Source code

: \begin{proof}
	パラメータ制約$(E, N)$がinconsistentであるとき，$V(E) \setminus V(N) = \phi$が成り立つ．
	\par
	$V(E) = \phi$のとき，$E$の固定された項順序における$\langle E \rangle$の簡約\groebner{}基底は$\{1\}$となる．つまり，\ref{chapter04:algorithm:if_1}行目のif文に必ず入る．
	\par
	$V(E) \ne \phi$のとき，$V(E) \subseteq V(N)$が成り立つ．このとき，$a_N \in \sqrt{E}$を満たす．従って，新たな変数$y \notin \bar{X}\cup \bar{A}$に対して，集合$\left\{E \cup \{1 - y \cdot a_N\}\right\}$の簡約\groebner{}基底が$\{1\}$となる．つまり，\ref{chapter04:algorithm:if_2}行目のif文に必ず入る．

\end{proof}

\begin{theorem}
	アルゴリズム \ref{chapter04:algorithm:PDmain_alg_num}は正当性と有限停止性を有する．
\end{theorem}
******************************
• **Task requirements**: In the material above, find each line containing the word "groebner" and copy it.

• **Solution**:
	$V(E) = \phi$のとき，$E$の固定された項順序における$\langle E \rangle$の簡約\groebner{}基底は$\{1\}$となる．つまり，\ref{chapter04:algorithm:if_1}行目のif文に必ず入る．
	$V(E) \ne \phi$のとき，$V(E) \subseteq V(N)$が成り立つ．このとき，$a_N \in \sqrt{E}$を満たす．従って，新たな変数$y \notin \bar{X}\cup \bar{A}$に対して，集合$\left\{E \cup \{1 - y \cdot a_N\}\right\}$の簡約\groebner{}基底が$\{1\}$となる．つまり，\ref{chapter04:algorithm:if_2}行目のif文に必ず入る．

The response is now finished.